I have used a faucet-mounted 3-stage PUR filter for many years, but we recently moved to another apartment and it has a shower-like extending faucet in the kitchen, preventing a faucet filter install. Since we need clean water in the kitchen, I decided to get a pitcher instead. I first tried a Brita pitcher, but after some research, returned it and got this PUR.
Comparison to Brita
Comparing to Brita pitcher, this 2-stage PUR pitcher produces water that tastes slightly better, albeit not as good as what we used to get from the faucet-mounted model. The filter element itself is heavier and larger than that of Brita and appears to have a slightly slower flow rate, which to me indicates possibly better filtration.
I also did extensive research and it seems Brita filters fewer substances. The filter element in this PUR needs to be twisted in the opening to lock it and prevent unfiltered water from coming through, which Brita doesn’t have. Another plus for PUR.
The price of filters is lower with Brita, but since the filters need to be replaced every 2 months/40 gallons, an addition couple of dollars per filter (if that) make no difference.

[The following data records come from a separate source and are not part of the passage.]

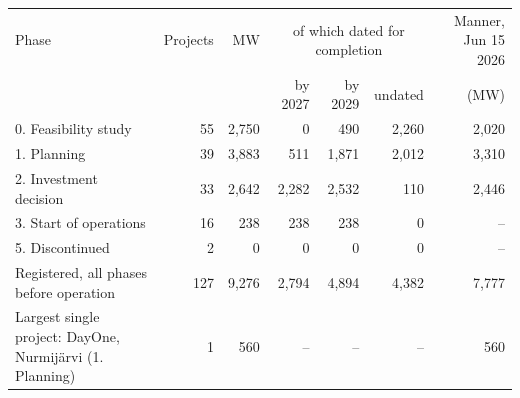 \begin{tabular}{p{6.4cm}rrrrrr}
\toprule
Phase & Projects & MW & \multicolumn{3}{c}{of which dated for completion} & Manner, Jun 15 2026 \\
 & & & by 2027 & by 2029 & undated & (MW) \\
\midrule
0. Feasibility study & 55 & 2,750 & 0 & 490 & 2,260 & 2,020 \\
1. Planning & 39 & 3,883 & 511 & 1,871 & 2,012 & 3,310 \\
2. Investment decision & 33 & 2,642 & 2,282 & 2,532 & 110 & 2,446 \\
3. Start of operations & 16 & 238 & 238 & 238 & 0 & -- \\
5. Discontinued & 2 & 0 & 0 & 0 & 0 & -- \\
Registered, all phases before operation & 127 & 9,276 & 2,794 & 4,894 & 4,382 & 7,777 \\
Largest single project: DayOne, Nurmijärvi (1. Planning) & 1 & 560 & -- & -- & -- & 560 \\
\bottomrule
\end{tabular}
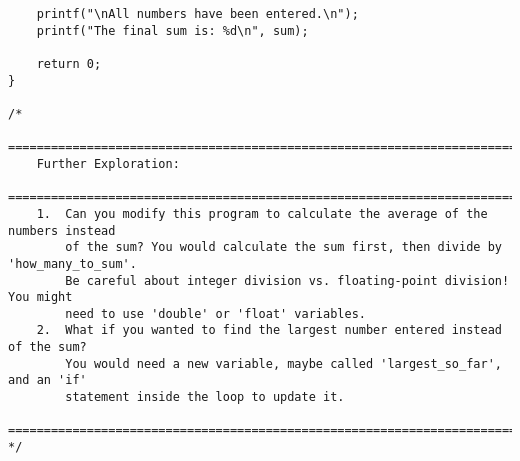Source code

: \documentclass[11pt]{book}
\begin{document}
\begin{verbatim}
    printf("\nAll numbers have been entered.\n");
    printf("The final sum is: %d\n", sum);

    return 0;
}

/*
    ================================================================================
    Further Exploration:
    ================================================================================
    1.  Can you modify this program to calculate the average of the numbers instead
        of the sum? You would calculate the sum first, then divide by 'how_many_to_sum'.
        Be careful about integer division vs. floating-point division! You might
        need to use 'double' or 'float' variables.
    2.  What if you wanted to find the largest number entered instead of the sum?
        You would need a new variable, maybe called 'largest_so_far', and an 'if'
        statement inside the loop to update it.
    ================================================================================
*/

\end{verbatim}
\clearpage
\end{document}

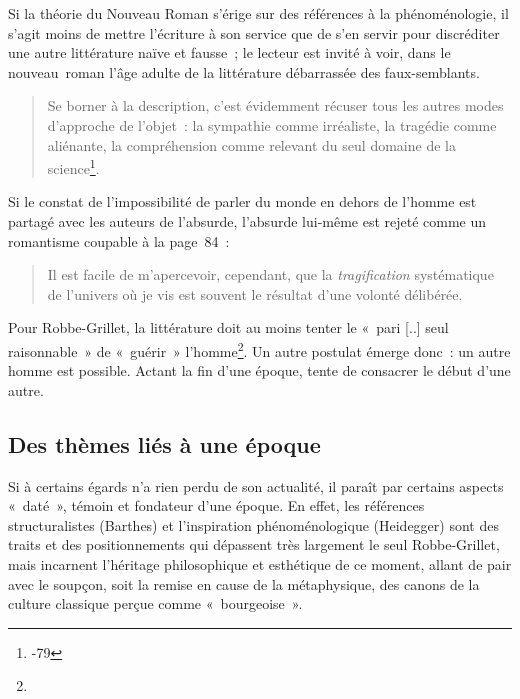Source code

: Si la théorie du Nouveau Roman s'érige sur des références à la phénoménologie, il s'agit moins de mettre l'écriture à son service que de s'en servir pour discréditer une autre littérature naïve et fausse~; le lecteur est invité à voir, dans le nouveau~roman l'âge adulte de la littérature débarrassée des faux-semblants.
\begin{quote}
    Se borner à la description, c’est évidemment récuser tous les autres modes d’approche de l’objet~: la sympathie comme irréaliste, la tragédie comme aliénante, la compréhension comme relevant du seul domaine de la science\footnote{-79}.
\end{quote}

Si le constat de l'impossibilité de parler du monde en dehors de l'homme est partagé avec les auteurs de l'absurde, l'absurde lui-même est rejeté comme un romantisme coupable à la page~84~:
\begin{quote}
    Il est facile de m’apercevoir, cependant, que la \textit{tragification} systématique de l’univers où je vis est souvent le résultat d’une volonté délibérée.
\end{quote}
Pour Robbe-Grillet, la littérature doit au moins tenter le «~pari [..] seul raisonnable~» de «~guérir~» l'homme\footnote{}. Un autre postulat émerge donc~: un autre homme est possible. Actant la fin d'une époque, \punr{} tente de consacrer le début d'une autre.


\subsection{Des thèmes liés à une époque}

Si à certains égards \punr{} n'a rien perdu de son actualité, il paraît par certains aspects «~daté~», témoin et fondateur d'une époque. En effet, les références structuralistes (Barthes) et l'inspiration phénoménologique (Heidegger) sont des traits et des positionnements qui dépassent très largement le seul Robbe-Grillet, mais incarnent l'héritage philosophique et esthétique de ce moment, allant de pair avec le soupçon, soit la remise en cause de la métaphysique, des canons de la culture classique perçue comme «~bourgeoise~».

If you live in an older house, lead might be present in your pipes and water. If that is the case, you might want to look into a 3-stage faucet-mounted PUR filter. It filters many more contaminants than the pitcher.
I believe both PUR and Brita used to have an NSF certification to remove lead, but the rules changed to reflect different kinds of lead that can be present in drinking/tap water and I don’t see NSF certification for either Brita or PUR pitchers. They obviously filter out some, but how much is an open question.
The PUR advertisement claims that the pitcher removes 2x more contaminants than “leading pitcher”. I assume “leading pitcher” is Brita. The question is how they counted contaminants.
Still, the list is impressive. It removes 99% of microbial cysts, reduces chlorine, 96% of trace levels of pharmaceuticals, yet leaves behind beneficial fluoride. The PUR pitcher is NSF certified to reduce 14 contaminants.
It is unclear what contaminants are actually present in average tap water, or, more importantly, your water. Still, the number of contaminants removed indicates and overall quality of the filtering media to me and I decided to keep the PUR pitcher and to return the Brita one.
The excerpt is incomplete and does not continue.